Animals rely on the capacity to associate temporally discontinuous events in order to learn essential relationships governing their environment. In rodents, the dorsal hippocampus is known to be necessary for this type of learning, but the underlying mechanisms are insufficiently understood. In this project, we therefore probed neural activity of the three major hippocampal subregions – dentate gyrus, CA3, CA1 – using multiphoton Ca2+ imaging in head-fixed mice while they learned the association between a neutral (tone) and an aversive (airpuff) stimulus, which were separated by a delay (trace) period. In all three subregions, very few neurons displayed significant responses to either of the stimuli. Moreover, we could not identify sequential activity patterns bridging the trace interval.

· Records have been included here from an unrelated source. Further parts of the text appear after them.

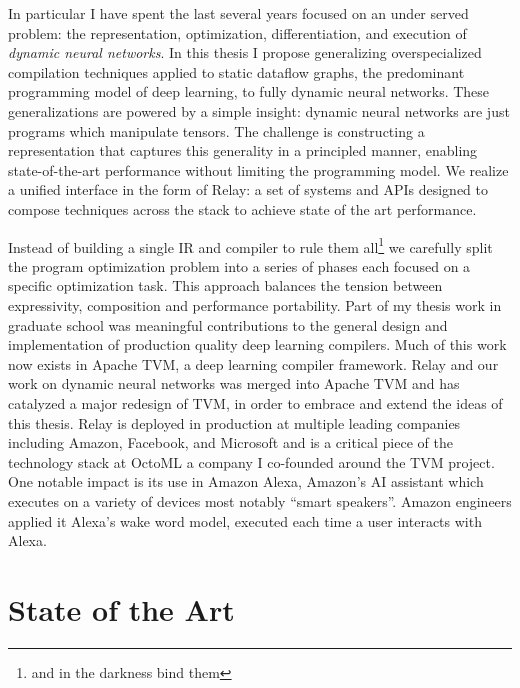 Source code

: 
In particular I have spent the last several years focused on an under served problem:
  the representation,
  optimization,
  differentiation,
  and execution of \emph{dynamic neural networks}.
In this thesis I propose generalizing overspecialized
  compilation techniques applied to static dataflow graphs,
  the predominant programming model of deep learning,
  to fully dynamic neural networks.
These generalizations are powered by a simple insight:
  dynamic neural networks are just programs which manipulate tensors.
The challenge is constructing a representation that captures this generality
  in a principled manner, enabling state-of-the-art performance without limiting the programming model.
We realize a unified interface in the form of Relay: a set of systems and APIs designed
  to compose techniques across the stack to achieve state of the art performance.

Instead of building a single IR and compiler to rule them all\footnote{and in the darkness bind them}
  we carefully split the program optimization problem into a series of
  phases each focused on a specific optimization task.
This approach balances the tension between expressivity, composition
  and performance portability.
Part of my thesis work in graduate school
  was meaningful contributions to the general design and implementation of
  production quality deep learning compilers.
Much of this work now exists in Apache TVM, a deep learning compiler framework.
Relay and our work on dynamic neural networks was merged into Apache TVM and
  has catalyzed a major redesign of TVM, in order to embrace and extend the ideas of this thesis.
Relay is deployed in production at multiple leading companies including
  Amazon, Facebook, and Microsoft and is a critical piece of the technology stack
  at OctoML a company I co-founded around the TVM project.
One notable impact is its use in Amazon Alexa, Amazon's AI assistant
  which executes on a variety of devices most notably ``smart speakers''.
Amazon engineers applied it Alexa’s wake word model, executed each time a user interacts with
  Alexa.

\section{State of the Art}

However, a subset of stimulus-responsive neurons in the subfields CA3 and CA1 exhibited remarkably reliable responses after the tone or airpuff stimulation during conditioning sessions. Interestingly, groups of neurons with a similar stimulus-sensitivity also displayed highly correlated activity in the inter-trial-interval and this effect was more pronounced in CA3 compared to CA1. A subgroup of neurons responding to both tone and airpuff also displayed correlated activity with each other, but much less pronounced correlations with neurons responding to only tone or airpuff. These findings suggest the presence of modules consisting of relatively few neurons in CA3 and CA1 that reliably react to salient events and could act as anchors in the stream of ongoing neural activity. How these modules arise and if they are important for memory consolidation is the subject of future studies.